Source texts of formatted documents

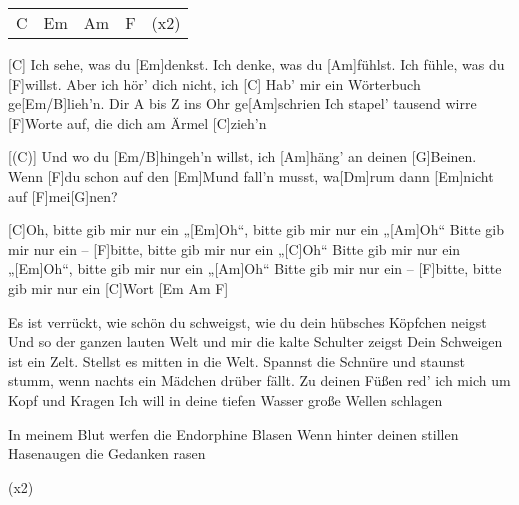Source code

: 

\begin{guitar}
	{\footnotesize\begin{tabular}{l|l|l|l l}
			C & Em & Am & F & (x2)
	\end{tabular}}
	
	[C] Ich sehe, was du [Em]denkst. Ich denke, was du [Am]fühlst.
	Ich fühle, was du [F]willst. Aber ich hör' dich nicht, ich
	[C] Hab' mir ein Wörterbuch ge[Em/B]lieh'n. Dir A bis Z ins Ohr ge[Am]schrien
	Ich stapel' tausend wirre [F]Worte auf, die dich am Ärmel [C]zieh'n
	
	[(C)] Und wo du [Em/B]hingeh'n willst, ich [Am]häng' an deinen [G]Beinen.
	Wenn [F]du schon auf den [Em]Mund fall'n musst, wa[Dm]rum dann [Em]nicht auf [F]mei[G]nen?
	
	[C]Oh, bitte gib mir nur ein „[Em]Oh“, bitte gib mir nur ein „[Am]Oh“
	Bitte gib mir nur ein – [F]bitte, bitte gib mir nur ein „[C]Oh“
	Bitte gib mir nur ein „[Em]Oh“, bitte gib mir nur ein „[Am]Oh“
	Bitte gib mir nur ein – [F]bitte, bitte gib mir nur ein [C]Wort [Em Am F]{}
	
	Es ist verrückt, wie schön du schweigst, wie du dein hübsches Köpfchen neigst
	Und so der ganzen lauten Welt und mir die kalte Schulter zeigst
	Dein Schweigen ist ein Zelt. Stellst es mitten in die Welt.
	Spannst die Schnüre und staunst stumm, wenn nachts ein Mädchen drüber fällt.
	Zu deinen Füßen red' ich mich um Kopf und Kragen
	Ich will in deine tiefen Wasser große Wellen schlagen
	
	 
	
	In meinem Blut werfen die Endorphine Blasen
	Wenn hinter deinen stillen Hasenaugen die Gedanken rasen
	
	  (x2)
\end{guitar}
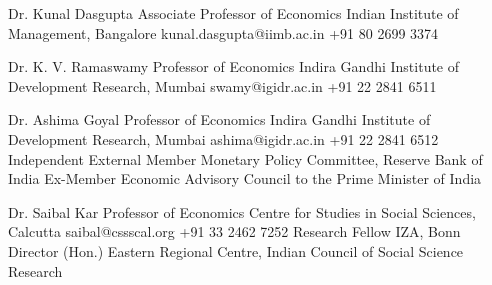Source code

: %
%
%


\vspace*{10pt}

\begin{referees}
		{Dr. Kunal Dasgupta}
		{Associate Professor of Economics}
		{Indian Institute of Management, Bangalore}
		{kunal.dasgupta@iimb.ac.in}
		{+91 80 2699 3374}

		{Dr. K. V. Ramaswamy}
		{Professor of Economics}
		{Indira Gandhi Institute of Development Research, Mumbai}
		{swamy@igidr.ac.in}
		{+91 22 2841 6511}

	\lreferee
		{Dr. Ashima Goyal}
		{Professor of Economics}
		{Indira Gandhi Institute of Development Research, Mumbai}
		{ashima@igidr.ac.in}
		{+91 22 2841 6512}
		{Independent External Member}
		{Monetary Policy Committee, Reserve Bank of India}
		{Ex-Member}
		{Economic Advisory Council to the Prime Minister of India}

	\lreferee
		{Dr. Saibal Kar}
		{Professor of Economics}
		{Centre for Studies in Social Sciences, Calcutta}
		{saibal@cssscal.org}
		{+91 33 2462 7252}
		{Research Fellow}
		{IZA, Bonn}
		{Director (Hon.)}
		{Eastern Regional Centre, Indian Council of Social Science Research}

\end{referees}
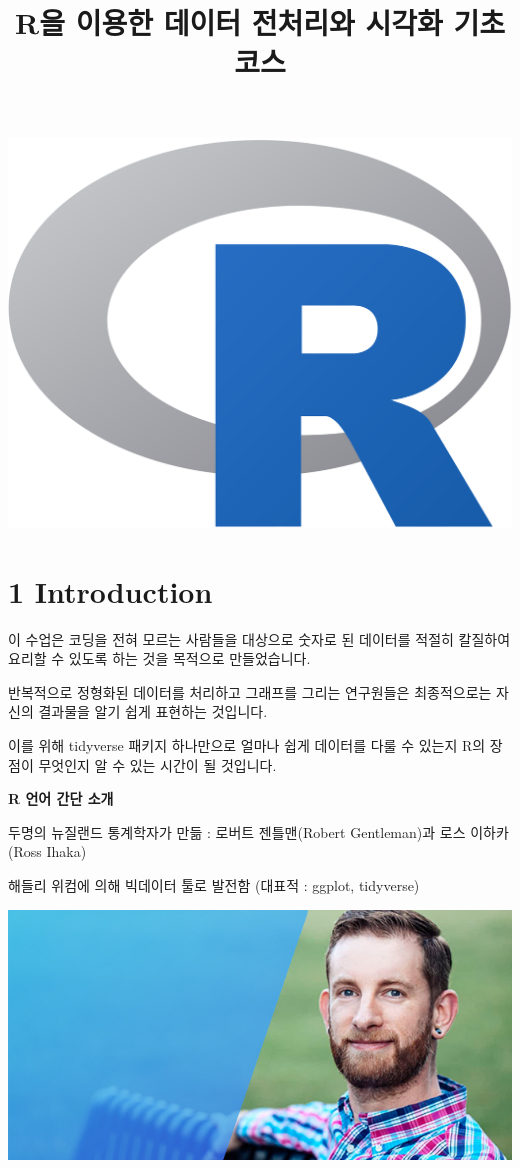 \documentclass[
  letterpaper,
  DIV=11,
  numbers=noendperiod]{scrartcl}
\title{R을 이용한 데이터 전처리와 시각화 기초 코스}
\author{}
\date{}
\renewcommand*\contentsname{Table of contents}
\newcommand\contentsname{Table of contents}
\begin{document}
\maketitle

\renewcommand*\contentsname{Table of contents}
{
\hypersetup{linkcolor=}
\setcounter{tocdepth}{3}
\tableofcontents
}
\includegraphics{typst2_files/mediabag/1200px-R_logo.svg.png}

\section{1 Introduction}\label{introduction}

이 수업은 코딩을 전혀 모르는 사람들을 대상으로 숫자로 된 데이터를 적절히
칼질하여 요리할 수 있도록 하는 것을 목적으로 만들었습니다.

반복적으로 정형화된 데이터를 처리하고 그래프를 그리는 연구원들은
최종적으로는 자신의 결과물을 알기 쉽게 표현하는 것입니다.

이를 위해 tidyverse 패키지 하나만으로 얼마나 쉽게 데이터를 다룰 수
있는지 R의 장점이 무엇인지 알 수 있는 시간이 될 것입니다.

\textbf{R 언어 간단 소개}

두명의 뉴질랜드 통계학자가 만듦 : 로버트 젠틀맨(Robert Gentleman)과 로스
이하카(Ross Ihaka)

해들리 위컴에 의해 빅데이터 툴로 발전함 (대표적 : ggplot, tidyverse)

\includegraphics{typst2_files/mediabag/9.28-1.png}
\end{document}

Required work: The required answer is the run of lines above, starting at the line with "[C] Hab' mir" and ending at the line with "Zu deinen Füßen", reproduced exactly with both ends.

Response:
	[C] Hab' mir ein Wörterbuch ge[Em/B]lieh'n. Dir A bis Z ins Ohr ge[Am]schrien
	Ich stapel' tausend wirre [F]Worte auf, die dich am Ärmel [C]zieh'n
	
	[(C)] Und wo du [Em/B]hingeh'n willst, ich [Am]häng' an deinen [G]Beinen.
	Wenn [F]du schon auf den [Em]Mund fall'n musst, wa[Dm]rum dann [Em]nicht auf [F]mei[G]nen?
	
	[C]Oh, bitte gib mir nur ein „[Em]Oh“, bitte gib mir nur ein „[Am]Oh“
	Bitte gib mir nur ein – [F]bitte, bitte gib mir nur ein „[C]Oh“
	Bitte gib mir nur ein „[Em]Oh“, bitte gib mir nur ein „[Am]Oh“
	Bitte gib mir nur ein – [F]bitte, bitte gib mir nur ein [C]Wort [Em Am F]{}
	
	Es ist verrückt, wie schön du schweigst, wie du dein hübsches Köpfchen neigst
	Und so der ganzen lauten Welt und mir die kalte Schulter zeigst
	Dein Schweigen ist ein Zelt. Stellst es mitten in die Welt.
	Spannst die Schnüre und staunst stumm, wenn nachts ein Mädchen drüber fällt.
	Zu deinen Füßen red' ich mich um Kopf und Kragen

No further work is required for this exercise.